So many business people profess to have stumbled into their highly successful career path that it’s started to ring hollow. However, when Jacqueline de Rojas says she didn’t go looking for a career in tech, rather, it found her, she’s got the backstory to prove it. She studied for her European business degree in Germany, where she “picked up a language or two… or three”, but: “My burning ambition was to be a newscaster on the BBC.”

When that didn’t pan out, De Rojas got a job in tech recruitment, where she stayed for two years, until one of the companies she was working with offered her a job “because I spoke German”, and they needed a German speaker to help them understand a new client. That was the beginning of a 30-year career which has included stints at Novell, McAfee and Sage, and De Rojas has never looked back. She is now president of techUK, the body that represents the tech industry, as well as holding a raft of directorships at some of the UK’s biggest companies.

The reason she stayed in tech, she says, is that “it’s a level playing field from an accessibility point of view, anyone can use technology. It is the great leveller.”

However, that doesn’t make her blind to the faults within the industry. Tech as a sector is notorious for its diversity issues, and that’s nowadays.
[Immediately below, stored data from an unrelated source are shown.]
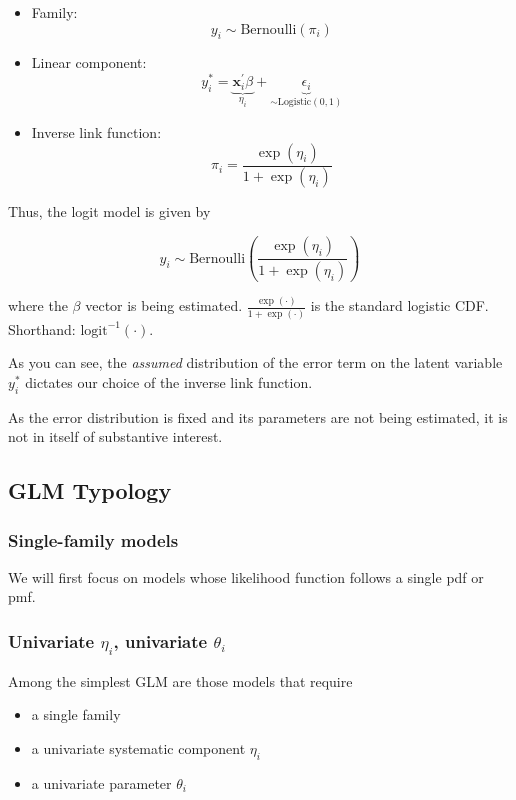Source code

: \documentclass[
  11pt,
]{article}
\providecommand{\tightlist}{%
  \setlength{\itemsep}{0pt}\setlength{\parskip}{0pt}}
\begin{document}
\begin{itemize}
\tightlist
\item
  Family: \[y_i \sim \text{Bernoulli}(\pi_i)\]
\item
  Linear component: \[y_i^{\ast} = \underbrace{\mathbf{x}_i^{\prime} \beta}_{\eta_i} + \underbrace{\epsilon_i}_{\sim \text{Logistic}(0, 1)}\]
\item
  Inverse link function: \[\pi_i = \frac{\exp(\eta_i)}{1 + \exp(\eta_i)}\]
\end{itemize}

Thus, the logit model is given by

\[y_i \sim \text{Bernoulli}\left(\frac{\exp(\eta_i)}{1 + \exp(\eta_i)}\right)\]

where the \(\beta\) vector is being estimated. \(\frac{\exp(\cdot)}{1 + \exp(\cdot)}\) is the standard logistic CDF. Shorthand: \(\text{logit}^{-1}(\cdot)\).

As you can see, the \emph{assumed} distribution of the error term on the latent variable \(y_i^{\ast}\) dictates our choice of the inverse link function.

As the error distribution is fixed and its parameters are not being estimated, it is not in itself of substantive interest.

\hypertarget{glm-typology}{%
\subsection{GLM Typology}\label{glm-typology}}

\hypertarget{single-family-models}{%
\subsubsection{Single-family models}\label{single-family-models}}

We will first focus on models whose likelihood function follows a single pdf or pmf.

\hypertarget{univariate-eta_i-univariate-theta_i}{%
\subsubsection{\texorpdfstring{Univariate \(\eta_i\), univariate \(\theta_i\)}{Univariate \textbackslash eta\_i, univariate \textbackslash theta\_i}}\label{univariate-eta_i-univariate-theta_i}}

Among the simplest GLM are those models that require

\begin{itemize}
\tightlist
\item
  a single family
\item
  a univariate systematic component \(\eta_i\)
\item
  a univariate parameter \(\theta_i\)
\end{itemize}
\end{document}
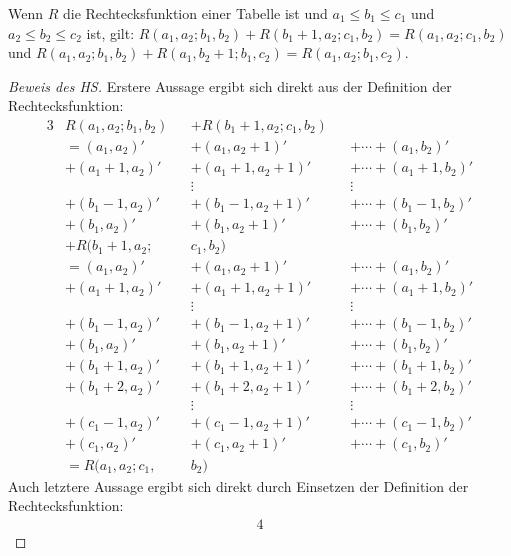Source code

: \begin{lem}\label{r_summe}
    Wenn $R$ die Rechtecksfunktion einer Tabelle ist und $a_1\leq b_1\leq c_1$ und $a_2\leq b_2\leq c_2$ ist, gilt: 
    $R(a_1, a_2; b_1, b_2)+R(b_1+1, a_2; c_1, b_2)=R(a_1, a_2; c_1, b_2)$ und 
    $R(a_1, a_2; b_1, b_2)+R(a_1, b_2+1; b_1, c_2)=R(a_1, a_2; b_1, c_2)$.
\end{lem}
\begin{proof}[Beweis des HS]
    Erstere Aussage ergibt sich direkt aus der Definition der Rechtecksfunktion:
    \begin{alignat*}{3}
        &R(a_1, a_2; b_1, b_2)&& +R(b_1+1, a_2; c_1, b_2)&&\\
        &=(a_1, a_2)' &&+ (a_1, a_2+1)' &&+\cdots+ (a_1, b_2)'\\
        &+(a_1+1, a_2)' &&+ (a_1+1, a_2+1)' &&+\cdots+ (a_1+1, b_2)'\\
        & &&\vdots\quad\quad\quad\quad&&\vdots\\
        &+(b_1-1, a_2)' &&+ (b_1-1, a_2+1)' &&+\cdots + (b_1-1, b_2)'\\
        &+(b_1, a_2)' &&+ (b_1, a_2+1)' &&+ \cdots + (b_1, b_2)'\\
        &+R(b_1+1, a_2; &&c_1, b_2) &&\\
        &=(a_1, a_2)' &&+ (a_1, a_2+1)' &&+\cdots+ (a_1, b_2)'\\
        &+(a_1+1, a_2)' &&+ (a_1+1, a_2+1)' &&+\cdots+ (a_1+1, b_2)'\\
        & &&\vdots\quad\quad\quad\quad&&\vdots\\
        &+(b_1-1, a_2)' &&+ (b_1-1, a_2+1)' &&+\cdots + (b_1-1, b_2)'\\
        &+(b_1, a_2)' &&+ (b_1, a_2+1)' &&+ \cdots + (b_1, b_2)'\\
        &+(b_1+1, a_2)' &&+ (b_1+1, a_2+1)' &&+\cdots+ (b_1+1, b_2)'\\
        &+(b_1+2, a_2)' &&+ (b_1+2, a_2+1)' &&+\cdots+ (b_1+2, b_2)'\\
        & &&\vdots\quad\quad\quad\quad&&\vdots\\
        &+(c_1-1, a_2)' &&+ (c_1-1, a_2+1)' &&+\cdots + (c_1-1, b_2)'\\
        &+(c_1, a_2)' &&+ (c_1, a_2+1)' &&+ \cdots + (c_1, b_2)'\\
        &=R(a_1, a_2; c_1, &&b_2)&&
    \end{alignat*}
    Auch letztere Aussage ergibt sich direkt durch Einsetzen der Definition der Rechtecksfunktion:
    \begin{alignat*}{4}

\end{alignat*}
\end{proof}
When de Rojas started out, it was worse.

Her explanation of why the sector is so heavily slanted in favour of men sounds like it could be a quip, but she’s serious: “Part of the problem is rooted in the Eighties when the PC was created and all the marketing was aimed at men.”

She says it actually took her quite a long time to realise that the industry was very male-dominated “because I was just so used to being in rooms full of blokes”.

Eventually though, the prevailing old fashioned attitudes began to hamper her career.

“In 1999 I applied for a job and I didn’t get it. I felt that I was much more qualified for the role than the man who did get it – he ran a business of around $10m while I ran a business of $300m,” she explains.

I said ‘Oh my god, I didn’t realise you needed a penis to make a decision

“So I asked for feedback and they said ‘we simply don’t hire women on the leadership team’ and I thought ‘Wow’. I realised then that diversity and inclusion was an issue.” (Her rival “didn’t last long” in that job, she notes. “I thought ‘I could have told you that would happen’”.)

Even when she got the top jobs, she was not immune from casual sexism.

In one of her managing director roles, she once took a group of clients on a helicopter trip to see the Grand Prix. “One of them asked to meet the managing director, and when I turned around, he said ‘Oh! You’re a woman!’ I just said ‘Oh my god, I didn’t realise you needed a penis to make a decision, we should talk about that at lunch.’”

Humour, she says, has “always played a good part in scenarios like that”. “I haven’t been an angry feminist raging against the machine, though I can see why some women have,” she says.

While it may have taken time for De Rojas to note the lack of gender balance in her chosen industry, the lack of ethnic diversity was immediately apparent.

“It’s to do with labelling,” she says. De Rojas is half-Chinese, and her surname was Yu when she was younger.

“I can’t tell you how tricky it was to get interview with that surname,” she says, recounting instances of receiving correspondence addressed to Miss You or Ewe. “I don’t know if it’s a lack or respect or what… but it was difficult.”

This was compounded by the fact that De Rojas came from “a very deprived background”. “My father was abusive,” she says, and her step-father also behaved inappropriately towards her. “I wasn’t very comfortable in my own skin.”

The problems arising from her surname went away when she married her first husband, and changed her name to Jones: “And suddenly I fitted in and it didn’t feel so bad,” she says, half-joking.

These experiences have clearly led De Rojas to her current position as an advocate for the tech industry, who also pushes for change within the sector.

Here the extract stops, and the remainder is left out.